(Work task):
Please copy out each line of the entries in which "Configuration" appears.

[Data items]
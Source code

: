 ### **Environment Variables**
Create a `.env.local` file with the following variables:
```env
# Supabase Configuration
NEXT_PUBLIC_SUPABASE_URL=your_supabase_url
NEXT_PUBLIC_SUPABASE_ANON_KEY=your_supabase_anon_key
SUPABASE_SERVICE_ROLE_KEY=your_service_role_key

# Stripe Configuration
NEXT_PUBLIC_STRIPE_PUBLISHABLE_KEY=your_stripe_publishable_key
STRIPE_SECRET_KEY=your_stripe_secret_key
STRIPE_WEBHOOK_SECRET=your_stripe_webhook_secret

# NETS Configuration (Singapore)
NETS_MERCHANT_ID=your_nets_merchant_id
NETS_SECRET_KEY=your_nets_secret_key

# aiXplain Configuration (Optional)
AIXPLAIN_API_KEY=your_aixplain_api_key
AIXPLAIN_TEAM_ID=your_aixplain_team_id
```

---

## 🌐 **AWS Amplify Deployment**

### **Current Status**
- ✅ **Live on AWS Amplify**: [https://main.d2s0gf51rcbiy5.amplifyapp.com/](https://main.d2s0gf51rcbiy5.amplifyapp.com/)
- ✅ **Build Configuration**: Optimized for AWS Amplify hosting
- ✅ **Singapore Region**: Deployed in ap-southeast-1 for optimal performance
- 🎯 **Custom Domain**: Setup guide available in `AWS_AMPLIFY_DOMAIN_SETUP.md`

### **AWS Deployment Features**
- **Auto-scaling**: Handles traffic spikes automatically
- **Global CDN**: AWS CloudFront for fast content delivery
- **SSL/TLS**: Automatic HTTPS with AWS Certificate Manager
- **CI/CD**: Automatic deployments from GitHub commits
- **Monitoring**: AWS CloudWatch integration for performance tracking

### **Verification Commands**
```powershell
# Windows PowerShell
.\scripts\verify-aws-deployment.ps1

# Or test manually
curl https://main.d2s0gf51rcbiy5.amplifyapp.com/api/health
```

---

(Answer to this task):
# Supabase Configuration
# Stripe Configuration
# NETS Configuration (Singapore)
# aiXplain Configuration (Optional)
- ✅ **Build Configuration**: Optimized for AWS Amplify hosting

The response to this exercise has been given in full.